This repository contains the code from the numerical experiments presented in Imitation Learning of Stabilizing Policies for Nonlinear Systems and at the 2022 European Control Conference.
The contents of this repository are freely available under the MIT License.
If this repository or the above paper are useful towards you work, I would greatly appreciate it if you include the citation
@article{EAST2022IMITATION,
title = {Imitation learning of stabilizing policies for nonlinear systems},
journal = {European Journal of Control},
pages = {100678},
year = {2022},
author = {Sebastian East},
}
in your relevant publications.
.
├── config # Configuration files for experiments
| ├── schedule.py # The testing schedule
| └── systems.py # The systems and controllers to be tested
├── data # Folders for the data generated during experiements (empty at initialization)

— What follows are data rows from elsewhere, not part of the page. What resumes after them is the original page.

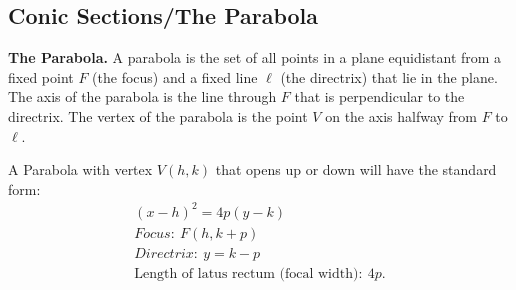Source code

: \documentclass{report}
\begin{document}
    \pagebreak \bigbreak \noindent

    \pagebreak \bigbreak \noindent
    \subsection{Conic Sections/The Parabola}
    \begin{figure}[ht]
        \centering
        \def\svgwidth{\columnwidth}
        \label{fig:conic}
    \end{figure}
    \pagebreak \bigbreak \noindent
    \begin{mdframed}
      \textbf{The Parabola.}
      \bigbreak \noindent 
      A parabola is the set of all points in a plane equidistant from a fixed point $F$ (the focus) and a fixed line $\ell$ (the directrix) that lie in the plane.
      \bigbreak \noindent 
      The axis of the parabola is the line through $F$ that is perpendicular to the directrix.
      \bigbreak \noindent 
      The vertex of the parabola is the point $V$ on the axis halfway from $F$ to $\ell$.
    \end{mdframed}

    \bigbreak \noindent 
    A Parabola with vertex $V(h,k)$ that opens up or down will have the standard form:
    \begin{align*}
      (x-h)^{2} = 4p(y-k ) \\
      Focus:\ F(h,k + p) \\
      Directrix:\ y =k - p \\
      \text{Length of latus rectum (focal width)}:\ 4p
    .\end{align*}
    \bigbreak \noindent 
\end{document}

| ├── experts # The expert data used for learning (empty at initialization)
| ├── results # The results of the experiments (empty at initializaiton)

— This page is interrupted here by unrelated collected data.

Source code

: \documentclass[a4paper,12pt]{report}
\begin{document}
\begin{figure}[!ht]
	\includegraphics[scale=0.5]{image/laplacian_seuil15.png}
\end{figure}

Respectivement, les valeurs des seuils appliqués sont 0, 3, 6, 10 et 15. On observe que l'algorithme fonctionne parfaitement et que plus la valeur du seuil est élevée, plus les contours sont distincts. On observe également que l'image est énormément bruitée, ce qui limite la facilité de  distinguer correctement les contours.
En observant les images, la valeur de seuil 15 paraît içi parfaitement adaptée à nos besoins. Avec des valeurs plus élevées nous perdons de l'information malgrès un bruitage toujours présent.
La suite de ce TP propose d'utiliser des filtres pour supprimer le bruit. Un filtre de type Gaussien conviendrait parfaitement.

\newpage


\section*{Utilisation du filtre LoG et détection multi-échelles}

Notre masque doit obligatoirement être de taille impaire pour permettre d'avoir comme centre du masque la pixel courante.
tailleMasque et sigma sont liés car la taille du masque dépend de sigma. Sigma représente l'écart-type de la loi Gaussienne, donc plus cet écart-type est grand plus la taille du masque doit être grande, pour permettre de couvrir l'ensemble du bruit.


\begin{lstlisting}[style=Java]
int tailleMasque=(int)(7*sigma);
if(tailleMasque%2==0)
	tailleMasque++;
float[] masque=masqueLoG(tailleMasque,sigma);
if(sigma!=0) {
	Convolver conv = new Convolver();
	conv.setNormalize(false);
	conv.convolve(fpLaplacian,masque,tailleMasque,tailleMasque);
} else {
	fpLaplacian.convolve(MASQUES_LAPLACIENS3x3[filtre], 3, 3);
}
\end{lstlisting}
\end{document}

| └── figures # The figures generated for publication
├── docs # Documentation of contents of ./sos (empty at initialization)
├── sos # The sum of squares analysis tools used in the experiments
| ├── data_generation.py # Generating data for experiments
| ├── sos.py # Sum of squares tools for system analysis and imitation learning
| └── validation # Tools for validating the output of the sos tools
├── test # Unit & integration tests
└── ... # Files for simulation and for creating docs
The code in this repository requires
- numpy
- sympy
- scipy
- CVXPY (v. 1.1.13)
- SCS (v. 2.1.4 - important, see below)
- jax
- matplotlib & seaborn
- Latex (required for generating the plots)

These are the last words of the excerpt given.